What is expected
Going through the lines below, tally those that include "Kingstree", and give only the number.

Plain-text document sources

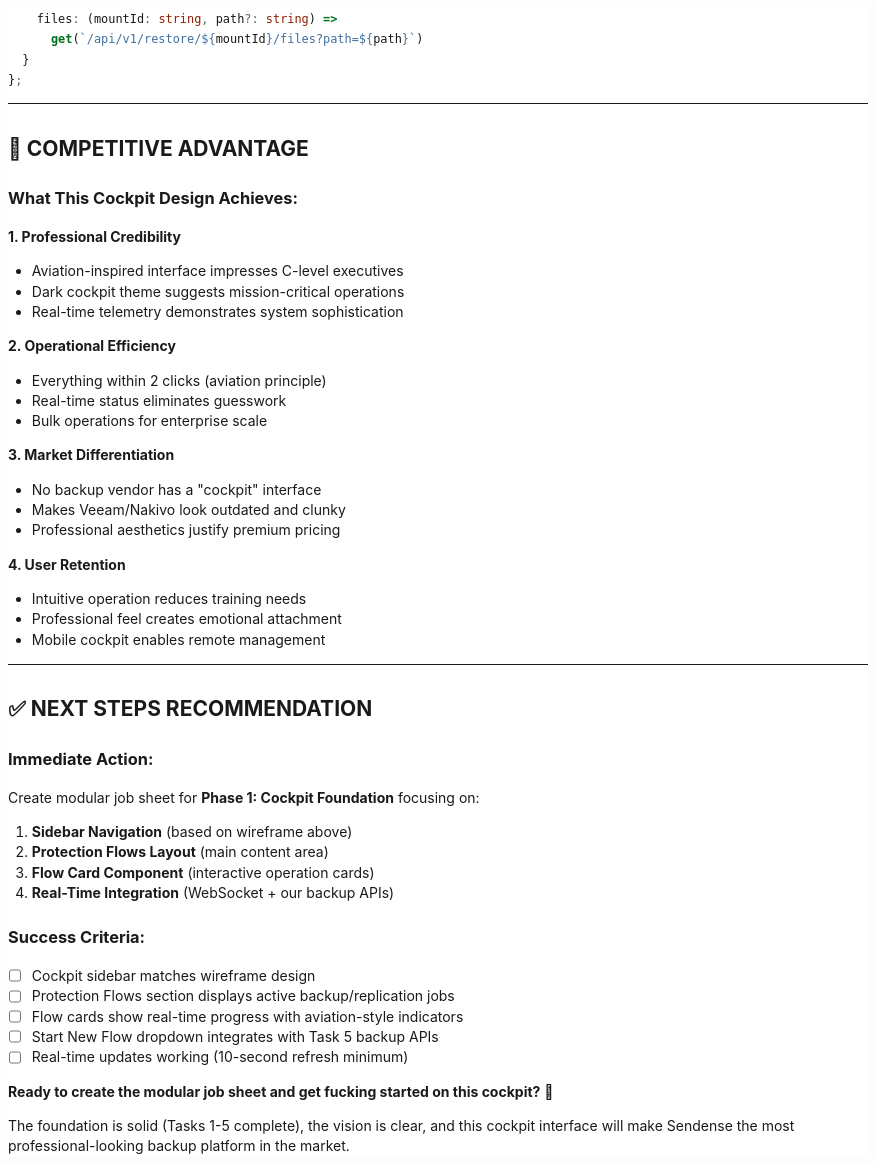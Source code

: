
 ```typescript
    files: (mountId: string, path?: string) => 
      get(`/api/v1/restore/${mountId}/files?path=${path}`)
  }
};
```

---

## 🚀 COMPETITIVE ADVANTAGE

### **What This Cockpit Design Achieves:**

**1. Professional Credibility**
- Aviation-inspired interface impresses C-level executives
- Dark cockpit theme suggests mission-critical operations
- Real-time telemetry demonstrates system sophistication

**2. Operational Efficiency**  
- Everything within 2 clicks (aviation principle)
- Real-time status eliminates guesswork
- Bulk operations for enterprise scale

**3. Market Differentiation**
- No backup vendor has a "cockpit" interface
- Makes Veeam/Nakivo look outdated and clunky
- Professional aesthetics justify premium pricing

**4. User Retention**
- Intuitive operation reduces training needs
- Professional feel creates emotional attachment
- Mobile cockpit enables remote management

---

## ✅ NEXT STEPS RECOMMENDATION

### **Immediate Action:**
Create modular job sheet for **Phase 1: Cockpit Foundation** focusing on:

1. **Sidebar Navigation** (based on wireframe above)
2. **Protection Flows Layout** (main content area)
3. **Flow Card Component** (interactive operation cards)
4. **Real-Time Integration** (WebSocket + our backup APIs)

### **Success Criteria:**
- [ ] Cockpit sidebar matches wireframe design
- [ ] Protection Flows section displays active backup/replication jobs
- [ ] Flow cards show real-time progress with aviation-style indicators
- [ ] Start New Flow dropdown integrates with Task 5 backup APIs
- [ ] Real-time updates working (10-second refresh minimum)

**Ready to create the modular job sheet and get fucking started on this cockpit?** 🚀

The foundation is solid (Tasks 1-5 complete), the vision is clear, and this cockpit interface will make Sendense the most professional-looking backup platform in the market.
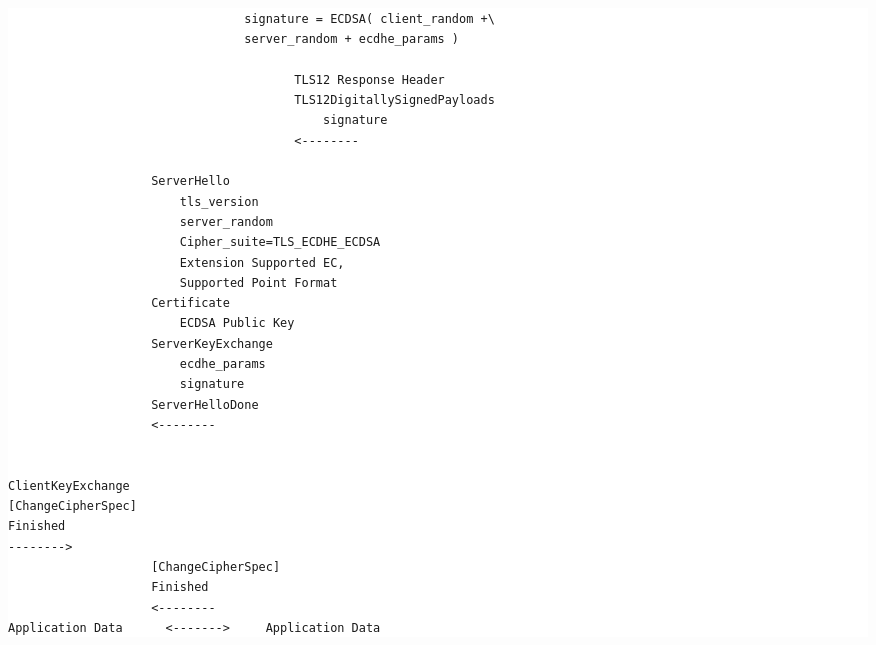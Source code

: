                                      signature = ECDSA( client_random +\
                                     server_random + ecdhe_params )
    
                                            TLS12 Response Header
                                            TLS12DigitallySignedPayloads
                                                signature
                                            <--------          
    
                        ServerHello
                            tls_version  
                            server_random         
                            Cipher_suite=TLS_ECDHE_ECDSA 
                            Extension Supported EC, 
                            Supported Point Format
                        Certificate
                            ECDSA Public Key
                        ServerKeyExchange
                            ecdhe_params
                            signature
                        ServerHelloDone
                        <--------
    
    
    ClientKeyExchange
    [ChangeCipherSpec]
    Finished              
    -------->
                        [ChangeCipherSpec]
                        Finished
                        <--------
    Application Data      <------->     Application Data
* * *
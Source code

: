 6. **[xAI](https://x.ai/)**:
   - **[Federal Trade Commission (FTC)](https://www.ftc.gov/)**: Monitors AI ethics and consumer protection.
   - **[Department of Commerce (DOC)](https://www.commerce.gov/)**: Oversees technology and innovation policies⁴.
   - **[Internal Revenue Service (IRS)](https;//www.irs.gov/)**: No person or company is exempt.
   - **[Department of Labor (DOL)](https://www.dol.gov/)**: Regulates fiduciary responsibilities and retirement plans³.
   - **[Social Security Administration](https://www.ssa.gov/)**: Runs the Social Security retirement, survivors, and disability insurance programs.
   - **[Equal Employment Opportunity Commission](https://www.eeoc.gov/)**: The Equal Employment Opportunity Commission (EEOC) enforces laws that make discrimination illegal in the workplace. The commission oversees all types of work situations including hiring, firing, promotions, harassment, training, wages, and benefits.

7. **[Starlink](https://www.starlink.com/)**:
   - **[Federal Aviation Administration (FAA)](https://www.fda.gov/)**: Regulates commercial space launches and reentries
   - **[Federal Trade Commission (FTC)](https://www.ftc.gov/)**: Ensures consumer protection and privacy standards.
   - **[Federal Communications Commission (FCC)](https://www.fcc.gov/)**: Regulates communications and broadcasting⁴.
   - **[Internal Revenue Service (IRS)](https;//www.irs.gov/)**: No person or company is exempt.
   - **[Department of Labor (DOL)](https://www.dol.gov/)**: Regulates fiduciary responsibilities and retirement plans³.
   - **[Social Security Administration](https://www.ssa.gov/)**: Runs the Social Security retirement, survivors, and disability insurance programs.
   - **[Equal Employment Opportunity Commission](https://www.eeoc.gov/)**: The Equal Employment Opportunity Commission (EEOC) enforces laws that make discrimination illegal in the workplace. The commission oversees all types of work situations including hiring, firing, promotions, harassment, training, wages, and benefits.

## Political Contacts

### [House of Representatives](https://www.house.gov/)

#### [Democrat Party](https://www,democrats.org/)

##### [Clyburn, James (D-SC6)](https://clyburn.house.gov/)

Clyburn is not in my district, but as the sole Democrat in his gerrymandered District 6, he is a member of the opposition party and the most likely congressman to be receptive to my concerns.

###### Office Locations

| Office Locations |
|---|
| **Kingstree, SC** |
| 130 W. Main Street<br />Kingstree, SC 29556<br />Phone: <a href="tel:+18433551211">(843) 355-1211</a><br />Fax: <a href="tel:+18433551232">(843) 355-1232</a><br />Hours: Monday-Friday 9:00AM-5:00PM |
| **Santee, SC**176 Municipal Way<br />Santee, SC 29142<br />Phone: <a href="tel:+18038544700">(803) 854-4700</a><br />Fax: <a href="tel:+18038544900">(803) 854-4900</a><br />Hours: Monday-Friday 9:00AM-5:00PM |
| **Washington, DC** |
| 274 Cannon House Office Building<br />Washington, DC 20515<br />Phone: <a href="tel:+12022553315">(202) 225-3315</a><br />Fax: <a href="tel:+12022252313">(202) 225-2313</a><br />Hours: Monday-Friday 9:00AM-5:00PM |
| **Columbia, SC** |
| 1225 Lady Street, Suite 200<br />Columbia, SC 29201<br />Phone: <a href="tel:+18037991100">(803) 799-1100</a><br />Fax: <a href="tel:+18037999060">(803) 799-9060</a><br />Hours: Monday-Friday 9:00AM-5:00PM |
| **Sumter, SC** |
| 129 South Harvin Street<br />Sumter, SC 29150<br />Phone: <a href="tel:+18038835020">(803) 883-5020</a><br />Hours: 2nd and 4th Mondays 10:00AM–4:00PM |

Task result
2